The Canadian firm´s daily unit production is more than three times that of Techno Pneu Inc. in Rimouski, Quebec, and Mt. Morris Tire Service Inc., Mt. Morris, Pa., each of which produce about 200 units per day.
"We sell quite a few (winter passenger tire retreads)," said Mt. Morris President Jack Holbert, although the recent mild winter weakened sales. The company also makes all-weather and high-performance retreads.
"May it (passenger tire retreading) rest in peace," said Donna Puskar, president of A Major Tyre Co. Inc. in Bridgeport, Conn.
A Major produces about 60 passenger tires a day, down from about 80 per day a year ago.
"Our biggest market is still snow tires," she said, bemoaning the state of passenger tire retreading due to the lack of quality casings and the sales of low-cost tires by mass merchandisers.
"It´s a shame," she said, "Everybody´s letting it (passenger tire retreading) die."
At Gossco Inc. in St. Johnsbury, Vt., production of retreaded passenger winter tires dropped slightly due to the mild winter, said President Sally Goss. "In our area you really need winter tires," she said. "The worse the weather, the better they sell."
Still, all-season tires represent only about 20 percent of retread sales, Ms. Goss said, even though there isn´t much competition in rural northern Vermont from mass merchandisers.
Mass-merchandisers "don´t sell aggressive winter tires anyway," she added.
Mt. Morris´ Mr. Holbert said high-performance passenger retreads provide excellent profit margins for his company and the wholesalers that distribute them. He sells 60- and 65-series high-performance retreads—which may fetch as much as $100 at retail—to wholesalers for about $25.

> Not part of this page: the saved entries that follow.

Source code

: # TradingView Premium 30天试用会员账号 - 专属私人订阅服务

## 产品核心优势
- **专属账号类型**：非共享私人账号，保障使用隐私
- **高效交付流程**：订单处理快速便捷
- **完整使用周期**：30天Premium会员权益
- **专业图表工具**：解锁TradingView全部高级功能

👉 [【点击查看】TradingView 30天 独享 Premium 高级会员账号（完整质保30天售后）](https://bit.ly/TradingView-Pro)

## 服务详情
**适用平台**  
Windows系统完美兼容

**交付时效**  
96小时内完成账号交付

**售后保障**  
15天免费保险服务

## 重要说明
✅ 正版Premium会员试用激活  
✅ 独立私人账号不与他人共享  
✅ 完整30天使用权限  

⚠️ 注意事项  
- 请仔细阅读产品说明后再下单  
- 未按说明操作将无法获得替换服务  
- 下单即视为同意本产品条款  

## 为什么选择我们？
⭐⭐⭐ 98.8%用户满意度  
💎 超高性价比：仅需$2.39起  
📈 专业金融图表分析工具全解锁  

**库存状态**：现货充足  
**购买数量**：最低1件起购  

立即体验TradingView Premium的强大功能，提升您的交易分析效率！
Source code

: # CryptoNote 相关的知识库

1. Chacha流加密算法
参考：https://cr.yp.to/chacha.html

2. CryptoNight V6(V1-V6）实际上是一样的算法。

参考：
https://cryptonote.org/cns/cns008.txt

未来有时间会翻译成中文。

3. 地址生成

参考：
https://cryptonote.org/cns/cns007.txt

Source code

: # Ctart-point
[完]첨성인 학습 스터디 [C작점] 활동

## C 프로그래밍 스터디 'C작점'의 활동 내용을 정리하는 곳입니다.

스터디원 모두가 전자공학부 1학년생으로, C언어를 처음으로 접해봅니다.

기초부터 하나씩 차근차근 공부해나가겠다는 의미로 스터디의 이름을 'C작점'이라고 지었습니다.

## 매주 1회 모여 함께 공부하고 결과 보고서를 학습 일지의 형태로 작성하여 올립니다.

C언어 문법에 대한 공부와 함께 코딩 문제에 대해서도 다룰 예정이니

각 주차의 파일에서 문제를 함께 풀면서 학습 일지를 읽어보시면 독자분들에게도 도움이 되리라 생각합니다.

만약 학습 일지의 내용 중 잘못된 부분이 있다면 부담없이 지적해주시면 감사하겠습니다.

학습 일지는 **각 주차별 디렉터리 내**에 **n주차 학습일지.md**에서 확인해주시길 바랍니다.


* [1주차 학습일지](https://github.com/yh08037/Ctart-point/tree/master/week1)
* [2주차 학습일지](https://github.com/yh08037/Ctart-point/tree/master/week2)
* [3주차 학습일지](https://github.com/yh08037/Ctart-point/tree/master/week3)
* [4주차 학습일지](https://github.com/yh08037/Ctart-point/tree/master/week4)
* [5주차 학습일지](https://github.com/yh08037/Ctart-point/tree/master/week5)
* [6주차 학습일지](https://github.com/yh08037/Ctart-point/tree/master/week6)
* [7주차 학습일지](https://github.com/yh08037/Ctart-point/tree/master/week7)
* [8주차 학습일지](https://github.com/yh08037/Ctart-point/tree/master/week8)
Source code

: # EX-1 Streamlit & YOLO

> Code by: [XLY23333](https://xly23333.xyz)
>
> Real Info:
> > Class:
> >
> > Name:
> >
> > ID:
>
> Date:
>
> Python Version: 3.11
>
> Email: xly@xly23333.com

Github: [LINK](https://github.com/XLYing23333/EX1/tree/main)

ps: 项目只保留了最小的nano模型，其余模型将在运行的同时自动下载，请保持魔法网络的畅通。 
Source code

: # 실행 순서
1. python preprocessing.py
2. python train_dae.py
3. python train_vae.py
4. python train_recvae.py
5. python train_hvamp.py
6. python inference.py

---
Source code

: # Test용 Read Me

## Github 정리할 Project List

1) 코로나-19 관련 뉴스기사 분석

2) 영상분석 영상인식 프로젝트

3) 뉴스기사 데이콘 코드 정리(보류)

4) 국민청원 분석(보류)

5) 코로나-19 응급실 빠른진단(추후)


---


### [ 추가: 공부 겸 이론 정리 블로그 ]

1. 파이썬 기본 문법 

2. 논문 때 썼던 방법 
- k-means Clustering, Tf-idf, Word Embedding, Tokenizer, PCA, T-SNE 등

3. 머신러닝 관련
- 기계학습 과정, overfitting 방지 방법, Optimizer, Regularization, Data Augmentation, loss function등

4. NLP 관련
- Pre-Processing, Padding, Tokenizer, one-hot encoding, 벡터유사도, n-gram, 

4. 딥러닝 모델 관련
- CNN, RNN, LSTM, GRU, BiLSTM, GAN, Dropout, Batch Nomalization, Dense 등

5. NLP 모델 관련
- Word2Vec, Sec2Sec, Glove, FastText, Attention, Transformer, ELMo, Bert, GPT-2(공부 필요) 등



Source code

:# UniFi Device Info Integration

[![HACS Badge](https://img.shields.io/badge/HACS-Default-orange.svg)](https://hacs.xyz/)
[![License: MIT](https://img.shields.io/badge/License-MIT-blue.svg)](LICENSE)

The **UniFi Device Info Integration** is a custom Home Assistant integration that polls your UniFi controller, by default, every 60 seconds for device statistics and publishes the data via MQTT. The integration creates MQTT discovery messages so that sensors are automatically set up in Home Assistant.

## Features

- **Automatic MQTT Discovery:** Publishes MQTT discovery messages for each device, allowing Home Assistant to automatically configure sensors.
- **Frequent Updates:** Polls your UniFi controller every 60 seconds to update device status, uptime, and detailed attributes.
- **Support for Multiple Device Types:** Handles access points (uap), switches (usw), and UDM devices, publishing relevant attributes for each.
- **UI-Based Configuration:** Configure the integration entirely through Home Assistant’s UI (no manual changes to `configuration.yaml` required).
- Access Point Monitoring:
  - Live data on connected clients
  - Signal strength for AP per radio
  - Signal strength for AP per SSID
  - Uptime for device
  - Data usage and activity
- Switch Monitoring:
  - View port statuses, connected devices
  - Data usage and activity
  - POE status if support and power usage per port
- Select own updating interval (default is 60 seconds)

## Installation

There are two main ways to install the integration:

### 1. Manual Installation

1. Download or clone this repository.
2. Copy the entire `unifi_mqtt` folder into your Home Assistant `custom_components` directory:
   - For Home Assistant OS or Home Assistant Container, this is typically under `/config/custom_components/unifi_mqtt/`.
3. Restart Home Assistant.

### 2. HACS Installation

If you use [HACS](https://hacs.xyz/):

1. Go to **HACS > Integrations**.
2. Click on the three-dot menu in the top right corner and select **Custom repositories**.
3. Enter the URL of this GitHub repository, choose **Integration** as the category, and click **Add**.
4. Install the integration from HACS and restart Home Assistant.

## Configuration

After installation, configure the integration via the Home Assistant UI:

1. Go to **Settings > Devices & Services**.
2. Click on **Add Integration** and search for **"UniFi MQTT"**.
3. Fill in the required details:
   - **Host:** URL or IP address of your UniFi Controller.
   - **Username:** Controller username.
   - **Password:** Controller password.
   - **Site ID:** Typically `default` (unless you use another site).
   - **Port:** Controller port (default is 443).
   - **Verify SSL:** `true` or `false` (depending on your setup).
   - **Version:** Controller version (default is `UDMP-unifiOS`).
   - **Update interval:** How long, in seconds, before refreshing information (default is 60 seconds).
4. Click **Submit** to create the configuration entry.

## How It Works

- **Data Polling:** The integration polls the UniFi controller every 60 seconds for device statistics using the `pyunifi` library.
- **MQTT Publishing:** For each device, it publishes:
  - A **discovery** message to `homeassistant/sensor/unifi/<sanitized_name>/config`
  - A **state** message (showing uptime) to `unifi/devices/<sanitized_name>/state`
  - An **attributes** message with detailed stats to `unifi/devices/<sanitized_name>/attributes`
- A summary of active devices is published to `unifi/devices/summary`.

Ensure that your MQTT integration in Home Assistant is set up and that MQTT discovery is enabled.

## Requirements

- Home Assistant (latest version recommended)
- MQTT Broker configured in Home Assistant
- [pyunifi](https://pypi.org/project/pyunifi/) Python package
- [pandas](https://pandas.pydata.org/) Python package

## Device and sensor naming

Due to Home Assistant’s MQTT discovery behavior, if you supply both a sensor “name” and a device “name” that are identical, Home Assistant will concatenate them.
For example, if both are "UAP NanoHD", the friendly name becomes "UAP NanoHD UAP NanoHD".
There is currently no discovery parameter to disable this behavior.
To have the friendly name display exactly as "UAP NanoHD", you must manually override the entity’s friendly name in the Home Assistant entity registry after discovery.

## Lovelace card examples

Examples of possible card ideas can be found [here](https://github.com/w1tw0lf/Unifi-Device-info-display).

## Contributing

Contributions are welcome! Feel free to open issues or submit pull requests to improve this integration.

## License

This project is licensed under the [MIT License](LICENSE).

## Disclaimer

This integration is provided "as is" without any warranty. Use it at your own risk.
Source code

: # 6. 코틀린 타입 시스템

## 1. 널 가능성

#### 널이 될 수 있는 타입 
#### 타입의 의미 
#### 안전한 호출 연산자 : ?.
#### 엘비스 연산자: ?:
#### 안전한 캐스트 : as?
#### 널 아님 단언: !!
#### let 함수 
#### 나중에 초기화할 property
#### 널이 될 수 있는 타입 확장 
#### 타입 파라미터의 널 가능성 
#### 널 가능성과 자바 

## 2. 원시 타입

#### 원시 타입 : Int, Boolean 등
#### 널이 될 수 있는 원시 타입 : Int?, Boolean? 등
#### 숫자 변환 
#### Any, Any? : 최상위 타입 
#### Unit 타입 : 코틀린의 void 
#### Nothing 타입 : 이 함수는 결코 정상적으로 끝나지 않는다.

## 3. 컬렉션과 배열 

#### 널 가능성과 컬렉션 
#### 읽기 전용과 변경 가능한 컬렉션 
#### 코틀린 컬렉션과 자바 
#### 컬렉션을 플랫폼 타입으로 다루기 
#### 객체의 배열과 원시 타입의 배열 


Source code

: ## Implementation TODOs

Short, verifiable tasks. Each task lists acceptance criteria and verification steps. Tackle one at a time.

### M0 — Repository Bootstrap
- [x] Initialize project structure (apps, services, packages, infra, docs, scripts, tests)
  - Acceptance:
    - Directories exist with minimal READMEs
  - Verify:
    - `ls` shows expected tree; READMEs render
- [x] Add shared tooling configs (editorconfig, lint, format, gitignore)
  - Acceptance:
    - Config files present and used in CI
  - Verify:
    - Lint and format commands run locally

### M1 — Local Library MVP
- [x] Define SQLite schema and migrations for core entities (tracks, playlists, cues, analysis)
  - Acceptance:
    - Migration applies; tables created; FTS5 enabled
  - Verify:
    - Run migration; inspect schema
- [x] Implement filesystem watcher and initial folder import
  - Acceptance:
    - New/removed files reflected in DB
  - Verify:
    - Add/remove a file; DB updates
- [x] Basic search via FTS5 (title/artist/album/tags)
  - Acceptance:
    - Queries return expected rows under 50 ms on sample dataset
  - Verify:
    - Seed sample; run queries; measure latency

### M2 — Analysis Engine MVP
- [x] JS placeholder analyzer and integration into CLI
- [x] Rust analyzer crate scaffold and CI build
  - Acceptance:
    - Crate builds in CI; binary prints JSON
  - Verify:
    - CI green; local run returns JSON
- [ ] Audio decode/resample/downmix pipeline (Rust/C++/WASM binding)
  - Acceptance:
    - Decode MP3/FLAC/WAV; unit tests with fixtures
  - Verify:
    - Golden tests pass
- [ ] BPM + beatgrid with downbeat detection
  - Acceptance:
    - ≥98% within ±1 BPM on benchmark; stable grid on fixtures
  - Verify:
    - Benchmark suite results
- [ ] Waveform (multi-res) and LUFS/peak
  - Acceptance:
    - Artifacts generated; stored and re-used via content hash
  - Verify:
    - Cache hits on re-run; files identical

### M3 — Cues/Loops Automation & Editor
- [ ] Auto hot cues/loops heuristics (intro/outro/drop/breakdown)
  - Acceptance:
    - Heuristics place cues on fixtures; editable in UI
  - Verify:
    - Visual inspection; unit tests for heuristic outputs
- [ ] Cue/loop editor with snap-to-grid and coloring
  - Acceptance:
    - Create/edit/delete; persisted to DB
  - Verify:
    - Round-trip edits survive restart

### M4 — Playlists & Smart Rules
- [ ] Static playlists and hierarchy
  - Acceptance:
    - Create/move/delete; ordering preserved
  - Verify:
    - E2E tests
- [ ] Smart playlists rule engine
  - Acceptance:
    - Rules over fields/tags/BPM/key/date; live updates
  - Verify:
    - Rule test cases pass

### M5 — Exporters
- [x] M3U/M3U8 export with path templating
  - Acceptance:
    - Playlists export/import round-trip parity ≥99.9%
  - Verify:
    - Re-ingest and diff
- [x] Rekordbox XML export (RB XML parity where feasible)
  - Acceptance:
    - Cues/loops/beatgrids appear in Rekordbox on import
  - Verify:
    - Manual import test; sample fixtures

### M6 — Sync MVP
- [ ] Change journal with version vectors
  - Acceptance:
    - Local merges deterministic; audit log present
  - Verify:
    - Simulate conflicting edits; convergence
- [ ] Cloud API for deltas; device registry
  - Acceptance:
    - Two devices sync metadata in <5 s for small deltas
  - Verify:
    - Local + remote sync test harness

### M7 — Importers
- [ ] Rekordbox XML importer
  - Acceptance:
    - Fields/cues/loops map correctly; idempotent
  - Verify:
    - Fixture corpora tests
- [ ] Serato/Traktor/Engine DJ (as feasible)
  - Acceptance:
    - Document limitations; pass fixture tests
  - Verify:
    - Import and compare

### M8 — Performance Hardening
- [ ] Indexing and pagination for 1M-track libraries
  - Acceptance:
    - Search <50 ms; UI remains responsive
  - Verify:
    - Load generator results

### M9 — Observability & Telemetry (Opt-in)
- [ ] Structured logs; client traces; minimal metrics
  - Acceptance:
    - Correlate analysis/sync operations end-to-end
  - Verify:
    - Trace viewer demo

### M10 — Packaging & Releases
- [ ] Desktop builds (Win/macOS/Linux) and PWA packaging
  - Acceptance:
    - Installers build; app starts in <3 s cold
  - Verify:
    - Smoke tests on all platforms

For Retread Systems Inc. in Anderson, S.C., the dominant product is high-performance tires for racing, according to President Sydney McDowell. His company retreads about 18,000 tires a year for "entry level racing," which is about 75 percent of his company´s total passenger tire output.
He said passenger tire retreading in his market has been damaged by vendors who sell low-cost tires at area gas stations.
"These guys make $5 to $7 a tire," he said, "and that´s what kills dealers of passenger retreads."